The Winter Bringer can be found in the same area as the constellation that was named Ὠρίων (Orion) by the ancient Greeks. The Winter Bringer uses many of Orion’s stars; as its arms stretch from Aldebaran (in Taurus the bull) to Procyon the Little Dog Star, it embraces the whole of the winter sky. Our ancestors knew that the presence of Gaa-biboonikaan heralded winter; when spring appeared, Gaa-biboonikaan sank into the west.

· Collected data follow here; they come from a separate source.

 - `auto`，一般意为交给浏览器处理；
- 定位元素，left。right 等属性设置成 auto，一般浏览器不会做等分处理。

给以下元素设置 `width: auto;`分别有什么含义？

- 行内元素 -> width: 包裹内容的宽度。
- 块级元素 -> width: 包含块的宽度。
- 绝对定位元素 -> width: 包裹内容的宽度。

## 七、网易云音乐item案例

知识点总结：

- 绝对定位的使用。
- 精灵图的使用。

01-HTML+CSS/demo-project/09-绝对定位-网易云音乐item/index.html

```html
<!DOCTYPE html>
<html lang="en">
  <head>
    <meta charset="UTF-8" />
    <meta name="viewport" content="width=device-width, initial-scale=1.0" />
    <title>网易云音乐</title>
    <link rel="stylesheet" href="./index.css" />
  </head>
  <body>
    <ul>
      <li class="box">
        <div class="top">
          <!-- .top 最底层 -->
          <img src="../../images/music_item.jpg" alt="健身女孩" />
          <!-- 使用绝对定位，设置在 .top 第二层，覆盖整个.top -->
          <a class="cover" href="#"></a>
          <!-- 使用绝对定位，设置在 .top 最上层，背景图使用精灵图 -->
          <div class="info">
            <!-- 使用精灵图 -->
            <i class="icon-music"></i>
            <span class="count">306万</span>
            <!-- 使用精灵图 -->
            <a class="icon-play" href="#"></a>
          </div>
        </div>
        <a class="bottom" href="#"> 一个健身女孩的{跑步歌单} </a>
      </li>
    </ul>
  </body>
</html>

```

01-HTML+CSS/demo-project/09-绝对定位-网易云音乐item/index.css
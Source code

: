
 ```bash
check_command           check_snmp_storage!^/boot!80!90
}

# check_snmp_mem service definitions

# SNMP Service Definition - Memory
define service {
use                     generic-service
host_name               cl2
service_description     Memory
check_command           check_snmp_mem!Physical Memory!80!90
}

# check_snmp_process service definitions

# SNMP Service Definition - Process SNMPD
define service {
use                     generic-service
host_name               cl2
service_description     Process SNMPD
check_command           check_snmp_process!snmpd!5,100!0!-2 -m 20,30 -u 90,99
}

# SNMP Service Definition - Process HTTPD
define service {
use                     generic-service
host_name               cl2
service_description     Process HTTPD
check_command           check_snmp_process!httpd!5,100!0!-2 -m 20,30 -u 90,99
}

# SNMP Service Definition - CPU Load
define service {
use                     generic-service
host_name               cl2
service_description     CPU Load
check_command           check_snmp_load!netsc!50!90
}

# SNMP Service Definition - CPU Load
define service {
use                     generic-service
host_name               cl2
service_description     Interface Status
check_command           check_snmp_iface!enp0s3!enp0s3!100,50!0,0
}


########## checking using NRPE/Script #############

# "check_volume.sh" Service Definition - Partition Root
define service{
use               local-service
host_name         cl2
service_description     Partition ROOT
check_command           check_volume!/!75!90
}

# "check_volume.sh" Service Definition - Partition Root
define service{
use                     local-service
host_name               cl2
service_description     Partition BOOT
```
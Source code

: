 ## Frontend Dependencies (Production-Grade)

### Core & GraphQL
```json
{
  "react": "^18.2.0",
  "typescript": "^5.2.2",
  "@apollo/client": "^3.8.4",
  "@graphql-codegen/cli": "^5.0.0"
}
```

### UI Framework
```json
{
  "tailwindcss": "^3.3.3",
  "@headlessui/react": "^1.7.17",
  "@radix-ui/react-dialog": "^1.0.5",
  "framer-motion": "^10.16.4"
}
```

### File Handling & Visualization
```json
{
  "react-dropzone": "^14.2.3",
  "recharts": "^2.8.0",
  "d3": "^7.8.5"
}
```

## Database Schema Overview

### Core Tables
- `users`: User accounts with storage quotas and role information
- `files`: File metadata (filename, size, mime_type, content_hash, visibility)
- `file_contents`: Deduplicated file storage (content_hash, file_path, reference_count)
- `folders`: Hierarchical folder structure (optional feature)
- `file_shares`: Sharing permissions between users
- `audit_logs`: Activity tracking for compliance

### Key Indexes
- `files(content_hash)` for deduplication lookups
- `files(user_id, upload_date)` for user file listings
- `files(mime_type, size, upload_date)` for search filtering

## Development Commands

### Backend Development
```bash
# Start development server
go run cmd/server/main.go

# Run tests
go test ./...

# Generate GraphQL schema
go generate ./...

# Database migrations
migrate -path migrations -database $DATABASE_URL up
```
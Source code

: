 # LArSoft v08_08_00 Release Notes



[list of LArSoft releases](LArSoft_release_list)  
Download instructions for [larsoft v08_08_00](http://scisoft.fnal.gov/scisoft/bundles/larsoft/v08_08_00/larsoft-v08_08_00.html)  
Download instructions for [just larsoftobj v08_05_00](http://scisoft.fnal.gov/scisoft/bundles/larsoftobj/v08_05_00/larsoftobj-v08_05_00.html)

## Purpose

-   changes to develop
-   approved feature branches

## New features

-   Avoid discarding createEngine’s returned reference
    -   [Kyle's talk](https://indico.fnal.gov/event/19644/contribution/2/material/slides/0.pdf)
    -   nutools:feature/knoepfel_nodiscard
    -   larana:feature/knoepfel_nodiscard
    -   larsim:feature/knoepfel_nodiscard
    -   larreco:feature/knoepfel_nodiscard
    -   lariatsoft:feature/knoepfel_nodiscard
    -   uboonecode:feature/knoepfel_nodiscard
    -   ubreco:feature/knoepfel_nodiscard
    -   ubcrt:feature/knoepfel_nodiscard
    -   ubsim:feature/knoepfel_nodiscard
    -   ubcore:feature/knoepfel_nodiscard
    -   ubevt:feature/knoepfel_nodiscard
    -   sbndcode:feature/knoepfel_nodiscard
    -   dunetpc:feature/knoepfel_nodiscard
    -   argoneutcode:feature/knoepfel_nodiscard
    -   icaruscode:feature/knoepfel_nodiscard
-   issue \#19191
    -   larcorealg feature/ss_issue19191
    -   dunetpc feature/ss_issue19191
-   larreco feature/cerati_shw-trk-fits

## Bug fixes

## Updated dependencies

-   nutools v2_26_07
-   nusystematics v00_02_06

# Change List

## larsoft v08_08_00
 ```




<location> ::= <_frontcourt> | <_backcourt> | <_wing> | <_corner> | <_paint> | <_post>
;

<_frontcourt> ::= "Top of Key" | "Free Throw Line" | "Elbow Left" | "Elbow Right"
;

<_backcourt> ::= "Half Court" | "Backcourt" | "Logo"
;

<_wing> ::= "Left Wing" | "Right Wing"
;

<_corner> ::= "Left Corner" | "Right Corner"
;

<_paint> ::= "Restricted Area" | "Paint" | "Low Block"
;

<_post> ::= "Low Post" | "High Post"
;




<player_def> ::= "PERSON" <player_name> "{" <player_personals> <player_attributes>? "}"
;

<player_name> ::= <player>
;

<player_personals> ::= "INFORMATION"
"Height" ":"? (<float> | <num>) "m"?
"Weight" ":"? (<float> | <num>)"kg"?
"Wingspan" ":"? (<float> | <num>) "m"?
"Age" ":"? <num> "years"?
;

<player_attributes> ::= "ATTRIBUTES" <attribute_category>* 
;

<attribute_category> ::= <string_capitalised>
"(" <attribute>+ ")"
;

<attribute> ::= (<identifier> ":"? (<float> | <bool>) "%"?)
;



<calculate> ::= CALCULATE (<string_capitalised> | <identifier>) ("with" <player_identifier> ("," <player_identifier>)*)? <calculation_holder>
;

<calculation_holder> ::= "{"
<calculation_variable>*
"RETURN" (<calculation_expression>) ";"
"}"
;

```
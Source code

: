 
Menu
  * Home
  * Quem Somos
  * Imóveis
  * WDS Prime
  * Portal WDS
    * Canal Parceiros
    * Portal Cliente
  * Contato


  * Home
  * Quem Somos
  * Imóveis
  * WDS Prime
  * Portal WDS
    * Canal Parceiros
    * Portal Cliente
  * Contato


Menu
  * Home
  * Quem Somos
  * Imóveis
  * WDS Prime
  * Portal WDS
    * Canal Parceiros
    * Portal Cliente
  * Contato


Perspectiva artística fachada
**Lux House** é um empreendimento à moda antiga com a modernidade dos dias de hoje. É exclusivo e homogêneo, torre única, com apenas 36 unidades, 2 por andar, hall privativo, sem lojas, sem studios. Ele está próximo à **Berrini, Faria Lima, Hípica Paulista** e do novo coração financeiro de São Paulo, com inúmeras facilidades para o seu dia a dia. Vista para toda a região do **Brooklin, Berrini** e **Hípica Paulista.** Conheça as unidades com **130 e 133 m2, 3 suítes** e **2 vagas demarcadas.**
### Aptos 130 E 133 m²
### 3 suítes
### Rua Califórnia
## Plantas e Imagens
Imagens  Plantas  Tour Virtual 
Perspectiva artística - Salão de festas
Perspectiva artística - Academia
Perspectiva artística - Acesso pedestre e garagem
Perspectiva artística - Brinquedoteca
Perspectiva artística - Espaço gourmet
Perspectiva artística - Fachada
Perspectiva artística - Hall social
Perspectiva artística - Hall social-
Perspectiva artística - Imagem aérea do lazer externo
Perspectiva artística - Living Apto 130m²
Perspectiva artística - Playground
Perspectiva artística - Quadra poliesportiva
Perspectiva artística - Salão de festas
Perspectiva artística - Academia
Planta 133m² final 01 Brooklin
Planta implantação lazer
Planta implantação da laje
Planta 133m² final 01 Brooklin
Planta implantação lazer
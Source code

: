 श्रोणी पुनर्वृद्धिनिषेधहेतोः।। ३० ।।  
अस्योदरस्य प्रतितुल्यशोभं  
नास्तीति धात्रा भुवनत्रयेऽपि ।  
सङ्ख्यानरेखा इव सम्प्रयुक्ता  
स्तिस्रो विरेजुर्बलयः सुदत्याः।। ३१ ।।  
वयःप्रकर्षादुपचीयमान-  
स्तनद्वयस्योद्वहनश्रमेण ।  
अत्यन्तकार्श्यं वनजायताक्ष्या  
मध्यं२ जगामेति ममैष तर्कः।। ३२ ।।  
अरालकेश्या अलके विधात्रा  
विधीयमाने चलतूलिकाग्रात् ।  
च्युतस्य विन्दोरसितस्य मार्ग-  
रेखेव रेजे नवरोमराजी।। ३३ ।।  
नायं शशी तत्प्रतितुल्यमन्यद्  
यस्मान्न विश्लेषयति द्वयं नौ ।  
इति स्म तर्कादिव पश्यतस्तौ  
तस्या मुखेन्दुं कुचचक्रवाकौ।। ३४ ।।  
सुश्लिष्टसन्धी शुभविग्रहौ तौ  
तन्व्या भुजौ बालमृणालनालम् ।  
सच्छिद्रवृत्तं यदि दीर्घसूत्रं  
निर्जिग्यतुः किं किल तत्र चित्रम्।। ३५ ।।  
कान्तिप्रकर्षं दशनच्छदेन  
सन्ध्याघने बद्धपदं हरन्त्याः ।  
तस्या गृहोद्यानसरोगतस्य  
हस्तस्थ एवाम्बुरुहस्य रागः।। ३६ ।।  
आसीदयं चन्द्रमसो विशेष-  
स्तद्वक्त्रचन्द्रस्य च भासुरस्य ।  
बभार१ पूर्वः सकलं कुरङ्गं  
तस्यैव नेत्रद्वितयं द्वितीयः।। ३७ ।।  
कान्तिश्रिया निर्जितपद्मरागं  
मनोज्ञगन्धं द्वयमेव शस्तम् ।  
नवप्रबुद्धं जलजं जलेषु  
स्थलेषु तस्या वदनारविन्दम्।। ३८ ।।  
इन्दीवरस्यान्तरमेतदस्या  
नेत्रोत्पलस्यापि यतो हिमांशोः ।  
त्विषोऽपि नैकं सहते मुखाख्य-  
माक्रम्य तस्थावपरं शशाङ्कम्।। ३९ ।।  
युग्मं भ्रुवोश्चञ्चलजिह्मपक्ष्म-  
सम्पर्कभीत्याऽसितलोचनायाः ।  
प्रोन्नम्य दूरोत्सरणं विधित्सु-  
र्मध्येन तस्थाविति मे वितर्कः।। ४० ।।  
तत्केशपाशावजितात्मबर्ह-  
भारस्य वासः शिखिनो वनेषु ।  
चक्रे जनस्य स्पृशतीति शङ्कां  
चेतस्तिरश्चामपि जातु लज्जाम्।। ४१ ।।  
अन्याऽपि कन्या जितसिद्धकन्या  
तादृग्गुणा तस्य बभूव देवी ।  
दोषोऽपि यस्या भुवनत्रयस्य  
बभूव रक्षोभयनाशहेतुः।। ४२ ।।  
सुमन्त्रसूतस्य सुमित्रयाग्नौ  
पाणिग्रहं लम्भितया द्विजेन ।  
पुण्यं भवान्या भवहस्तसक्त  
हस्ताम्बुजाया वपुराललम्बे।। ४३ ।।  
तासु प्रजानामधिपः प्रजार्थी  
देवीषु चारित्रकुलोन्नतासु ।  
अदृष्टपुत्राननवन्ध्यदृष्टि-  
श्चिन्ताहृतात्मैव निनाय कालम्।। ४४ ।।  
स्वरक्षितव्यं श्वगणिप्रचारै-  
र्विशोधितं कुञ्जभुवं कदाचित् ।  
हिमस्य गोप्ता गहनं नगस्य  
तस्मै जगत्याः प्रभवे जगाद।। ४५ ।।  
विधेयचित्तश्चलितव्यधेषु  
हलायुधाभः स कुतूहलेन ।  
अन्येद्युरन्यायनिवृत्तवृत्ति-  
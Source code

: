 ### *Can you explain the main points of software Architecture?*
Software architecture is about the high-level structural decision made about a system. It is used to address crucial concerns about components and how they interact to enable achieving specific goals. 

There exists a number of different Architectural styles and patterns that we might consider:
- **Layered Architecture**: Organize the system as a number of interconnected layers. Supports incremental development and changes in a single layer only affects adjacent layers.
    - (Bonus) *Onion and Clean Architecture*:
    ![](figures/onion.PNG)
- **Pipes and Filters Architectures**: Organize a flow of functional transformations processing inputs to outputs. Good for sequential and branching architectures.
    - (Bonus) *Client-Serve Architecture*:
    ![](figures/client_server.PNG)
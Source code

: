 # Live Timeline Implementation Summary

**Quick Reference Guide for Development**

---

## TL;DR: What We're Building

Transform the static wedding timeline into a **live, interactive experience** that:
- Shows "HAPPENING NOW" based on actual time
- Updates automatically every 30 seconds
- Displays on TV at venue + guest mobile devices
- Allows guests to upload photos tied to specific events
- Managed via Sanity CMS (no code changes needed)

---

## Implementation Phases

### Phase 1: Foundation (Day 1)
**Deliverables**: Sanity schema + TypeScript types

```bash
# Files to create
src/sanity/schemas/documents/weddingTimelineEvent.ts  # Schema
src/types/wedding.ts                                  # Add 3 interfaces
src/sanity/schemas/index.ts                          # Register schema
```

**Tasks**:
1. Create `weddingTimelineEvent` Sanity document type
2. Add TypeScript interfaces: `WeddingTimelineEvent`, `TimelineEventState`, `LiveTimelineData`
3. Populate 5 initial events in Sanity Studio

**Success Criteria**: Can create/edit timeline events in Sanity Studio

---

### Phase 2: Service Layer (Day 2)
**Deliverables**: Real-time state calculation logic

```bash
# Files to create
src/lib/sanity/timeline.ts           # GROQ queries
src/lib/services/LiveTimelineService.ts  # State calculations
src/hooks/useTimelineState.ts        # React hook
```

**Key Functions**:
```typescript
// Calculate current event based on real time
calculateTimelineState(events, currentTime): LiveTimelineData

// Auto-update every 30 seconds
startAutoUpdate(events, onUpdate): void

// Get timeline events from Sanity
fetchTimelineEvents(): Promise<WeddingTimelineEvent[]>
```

The three stars in the middle of the Winter Bringer constellation are so close together they look as if they could be a hunter’s belt. The Arabs named these stars Alnitak (zeta Orionis), Alnilam (epsilon Orionis), and Mintaka (delta Orionis). By following a straight line from right to left through Gaa-biboonikaan’s belt, a path can be traced to Giizhig-anang the brightest star in the evening sky, within the constellation Ma’iingan (Canis Major). Giizhig-anang is called Sirius on the Western star maps.

 

 

The place where life is born


The three stars that make up Orion's Belt (the three blue stars depicted in the figure of the Bringer of Winter, portrayed here as a Medicine Man with an otter medicine bag in his left hand) are imagined to be aadawaa'amoog: spirits traveling the Jiibay Ziibi in celestial canoes.


This "River of Souls," called Milky Way in the English language, was believed to be the "spirit path" that the souls of deceased humans followed to the spirit world after death.


The middle star in the Aadawaa'amoog asterism, named Alnilam by the Arabs, is called Waakwi by some.

Waakwiing means "In the Land of the Deceased."


This Land of the Deceased has been associated with a far-away place where one can commune with the spirits. It is also a place where life is born in the Ojibwe cosmology.


It is our seeing the three stars of the aadawaa'amoog asterism that puts us in touch with the celestial spirits that live up there. Looking at these stars makes us realize that we are alongside of our loved ones that ventured to these stars after their time on Earth was up.


 

Illustrations by the author. ©2021 Zhaawano Giizhik.